This is a follow up on my previous post about the role of Christianity in the promotion of individualism. I was thinking that if Christianity really is a vehicle for individualism, then this would be manifest in the value that Christians everywhere put on the development of the individual, which would then be expressed in terms of investment in education. I also thought that such an effect would be seen most clearly among Christians living in collective societies, in other words among those people who straddle both cultures. In this post I'll examine two such cases of Christians living in or adjacent to Muslim collective societies: Israel and Egypt.
My thoughts on this subject started years ago, when I used to live in the Galilee, next to a large Arab village populated by Christian Arabs, Druze, and Muslims. All three groups lived, of course, in the exact same material conditions, yet the differences between them were, to me, quite striking. The Arab-Christians that I encountered always seemed more light-hearted, more themselves, and less pre-occupied with the surrounding society. The uniqueness of Christian-Arab society is evident throughout the entire country as well.
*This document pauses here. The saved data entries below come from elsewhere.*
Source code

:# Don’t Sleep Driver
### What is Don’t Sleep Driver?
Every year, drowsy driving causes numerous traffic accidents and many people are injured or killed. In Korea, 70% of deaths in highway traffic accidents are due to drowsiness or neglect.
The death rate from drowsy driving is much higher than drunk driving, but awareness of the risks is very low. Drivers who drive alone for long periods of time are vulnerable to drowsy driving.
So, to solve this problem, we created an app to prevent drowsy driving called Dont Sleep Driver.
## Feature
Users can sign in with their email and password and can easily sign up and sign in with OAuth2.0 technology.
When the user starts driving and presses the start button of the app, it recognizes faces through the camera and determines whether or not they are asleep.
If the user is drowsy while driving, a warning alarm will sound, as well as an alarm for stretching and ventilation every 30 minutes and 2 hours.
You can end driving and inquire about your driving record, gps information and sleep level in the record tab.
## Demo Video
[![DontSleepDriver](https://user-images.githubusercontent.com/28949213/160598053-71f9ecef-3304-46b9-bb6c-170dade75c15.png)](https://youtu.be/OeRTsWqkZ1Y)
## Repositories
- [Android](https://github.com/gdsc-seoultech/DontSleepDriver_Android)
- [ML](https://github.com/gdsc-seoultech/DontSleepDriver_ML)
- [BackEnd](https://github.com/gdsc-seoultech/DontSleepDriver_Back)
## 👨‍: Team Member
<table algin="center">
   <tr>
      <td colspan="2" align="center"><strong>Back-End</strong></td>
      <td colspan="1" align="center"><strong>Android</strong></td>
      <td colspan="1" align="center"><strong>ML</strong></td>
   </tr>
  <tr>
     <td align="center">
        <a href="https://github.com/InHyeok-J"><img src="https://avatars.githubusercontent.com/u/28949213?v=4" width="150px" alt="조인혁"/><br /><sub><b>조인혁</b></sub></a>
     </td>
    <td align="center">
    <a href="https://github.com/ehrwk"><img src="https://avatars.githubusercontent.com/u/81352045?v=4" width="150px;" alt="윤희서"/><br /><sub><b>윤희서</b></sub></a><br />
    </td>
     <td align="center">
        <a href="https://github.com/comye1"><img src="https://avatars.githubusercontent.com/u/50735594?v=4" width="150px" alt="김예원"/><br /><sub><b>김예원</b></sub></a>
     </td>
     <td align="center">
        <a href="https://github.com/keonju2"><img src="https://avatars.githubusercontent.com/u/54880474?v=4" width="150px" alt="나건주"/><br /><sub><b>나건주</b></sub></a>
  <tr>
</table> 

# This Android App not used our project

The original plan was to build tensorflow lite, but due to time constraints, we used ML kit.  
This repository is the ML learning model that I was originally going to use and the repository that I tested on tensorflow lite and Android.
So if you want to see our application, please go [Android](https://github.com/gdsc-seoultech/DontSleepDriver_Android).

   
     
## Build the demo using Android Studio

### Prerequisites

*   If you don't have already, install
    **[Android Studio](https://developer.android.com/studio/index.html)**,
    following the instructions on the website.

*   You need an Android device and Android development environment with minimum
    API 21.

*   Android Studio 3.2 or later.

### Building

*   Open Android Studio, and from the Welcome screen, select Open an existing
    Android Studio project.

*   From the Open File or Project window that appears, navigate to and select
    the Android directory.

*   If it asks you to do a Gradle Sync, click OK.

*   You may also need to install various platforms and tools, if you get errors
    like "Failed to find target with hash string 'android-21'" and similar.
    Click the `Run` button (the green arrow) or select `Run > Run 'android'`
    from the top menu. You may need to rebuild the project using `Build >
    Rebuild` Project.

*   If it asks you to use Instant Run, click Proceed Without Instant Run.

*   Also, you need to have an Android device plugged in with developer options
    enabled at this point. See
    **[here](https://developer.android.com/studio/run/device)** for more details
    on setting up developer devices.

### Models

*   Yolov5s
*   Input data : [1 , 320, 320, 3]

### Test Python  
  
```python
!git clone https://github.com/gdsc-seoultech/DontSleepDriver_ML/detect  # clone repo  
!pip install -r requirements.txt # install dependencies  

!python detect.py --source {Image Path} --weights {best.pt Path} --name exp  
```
In a recent article, Hanna David reports that Arab-Christians in Israel have better and higher levels of education than any other group in the country, including Jews. For instance, in the year 2011, 56% of Arab-Christians that graduated from high school met higher education entrance requirements, compared to 50% among Jews, and only 34% of Muslims. Arab-Christians schools are considered the best Arab schools in the country, and actually set nation-wide records for highest percentage of students matriculating successfully, with the highest grades in the country. Christian schools also have an inordinate number of students that are considered excellent. These achievements are shared equally by Christian women. The Arab-Christian educational advantage also manifests itself in the workplace where Arab-Christians are disproportionately represented in science and white-collar professions. Clearly, Christian-Arabs in Israel are over-achievers, but are they unique in this respect? Do other Christian populations invest more than their Muslim counterparts in the development of an autonomous individual - as measured by education?
An examination of the Copts in Egypt, shows mixed results. According to Saleh, non-Muslims in Egypt had better educational systems and better educational outcomes as well as disproportionate representation in white collar occupations throughout the medieval ages and the 19th century. For instance, in 1848, school enrollment among male children 5-14 years of age in Cairo was 34% for Muslims, 51% for Christians, and 80% for Jews. He also notes that Muslims schools did not teach practical subjects, only religious matters. Saleh attributes these differences to the Muslim conquest and the subsequent levying of the jizya tax on non-Muslims, which caused the poorer Copts to convert, creating a small but well-educated minority, whose advantage was preserved due to traditional occupational structure and policies. It is unclear, though, by what power the dhimmi population forced Muslims to teach only religious subjects in their schools.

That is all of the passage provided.